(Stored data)
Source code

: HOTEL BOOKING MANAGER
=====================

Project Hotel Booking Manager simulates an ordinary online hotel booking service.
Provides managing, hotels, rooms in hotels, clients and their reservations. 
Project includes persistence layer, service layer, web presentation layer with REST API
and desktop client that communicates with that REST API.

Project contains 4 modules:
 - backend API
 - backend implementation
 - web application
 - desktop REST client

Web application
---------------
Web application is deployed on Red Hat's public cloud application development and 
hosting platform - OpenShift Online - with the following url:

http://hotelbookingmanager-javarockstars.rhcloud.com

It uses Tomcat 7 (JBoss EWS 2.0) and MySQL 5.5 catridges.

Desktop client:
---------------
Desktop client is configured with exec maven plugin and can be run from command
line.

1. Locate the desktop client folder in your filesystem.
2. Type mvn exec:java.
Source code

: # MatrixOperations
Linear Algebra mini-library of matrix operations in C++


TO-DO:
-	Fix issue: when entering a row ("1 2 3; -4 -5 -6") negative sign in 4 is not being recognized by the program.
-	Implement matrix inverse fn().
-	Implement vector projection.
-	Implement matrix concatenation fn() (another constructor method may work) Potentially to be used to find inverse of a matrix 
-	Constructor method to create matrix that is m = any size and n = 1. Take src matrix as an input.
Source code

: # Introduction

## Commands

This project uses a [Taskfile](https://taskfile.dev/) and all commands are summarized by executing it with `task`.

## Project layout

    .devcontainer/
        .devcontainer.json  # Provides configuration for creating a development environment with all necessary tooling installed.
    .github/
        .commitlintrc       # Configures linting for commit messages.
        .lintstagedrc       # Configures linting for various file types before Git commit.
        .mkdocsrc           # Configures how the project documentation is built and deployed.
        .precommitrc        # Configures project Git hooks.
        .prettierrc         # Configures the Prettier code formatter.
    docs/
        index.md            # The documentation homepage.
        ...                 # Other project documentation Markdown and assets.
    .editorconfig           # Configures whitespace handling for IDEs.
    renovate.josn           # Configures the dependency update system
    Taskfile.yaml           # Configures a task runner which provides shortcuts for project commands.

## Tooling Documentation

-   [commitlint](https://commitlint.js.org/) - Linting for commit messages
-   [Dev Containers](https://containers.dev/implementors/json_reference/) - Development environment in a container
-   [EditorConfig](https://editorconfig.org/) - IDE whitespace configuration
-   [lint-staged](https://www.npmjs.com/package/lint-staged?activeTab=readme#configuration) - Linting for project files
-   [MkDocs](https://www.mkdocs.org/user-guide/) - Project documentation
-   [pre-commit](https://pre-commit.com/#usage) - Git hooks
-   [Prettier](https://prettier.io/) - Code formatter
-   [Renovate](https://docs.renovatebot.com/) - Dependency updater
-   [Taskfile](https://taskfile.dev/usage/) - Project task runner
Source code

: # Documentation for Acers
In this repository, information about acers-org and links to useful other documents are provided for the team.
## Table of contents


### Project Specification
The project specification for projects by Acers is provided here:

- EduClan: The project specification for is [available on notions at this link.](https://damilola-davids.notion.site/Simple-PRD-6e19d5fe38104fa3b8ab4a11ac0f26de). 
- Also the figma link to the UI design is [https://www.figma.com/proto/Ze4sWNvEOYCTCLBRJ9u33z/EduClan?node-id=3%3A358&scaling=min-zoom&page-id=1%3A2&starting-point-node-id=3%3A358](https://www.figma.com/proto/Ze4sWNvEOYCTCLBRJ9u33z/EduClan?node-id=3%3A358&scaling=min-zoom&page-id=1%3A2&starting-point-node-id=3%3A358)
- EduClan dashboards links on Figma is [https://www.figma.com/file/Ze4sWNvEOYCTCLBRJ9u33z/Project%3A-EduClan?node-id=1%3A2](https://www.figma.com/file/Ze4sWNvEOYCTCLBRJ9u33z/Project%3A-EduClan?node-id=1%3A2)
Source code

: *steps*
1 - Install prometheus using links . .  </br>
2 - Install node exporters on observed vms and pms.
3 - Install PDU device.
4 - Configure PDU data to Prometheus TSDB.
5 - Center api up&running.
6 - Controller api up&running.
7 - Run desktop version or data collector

» **Exercise**: Each line in the data that holds the string "REST" should be found and copied.

» **Completed task**:
Project includes persistence layer, service layer, web presentation layer with REST API
and desktop client that communicates with that REST API.
 - desktop REST client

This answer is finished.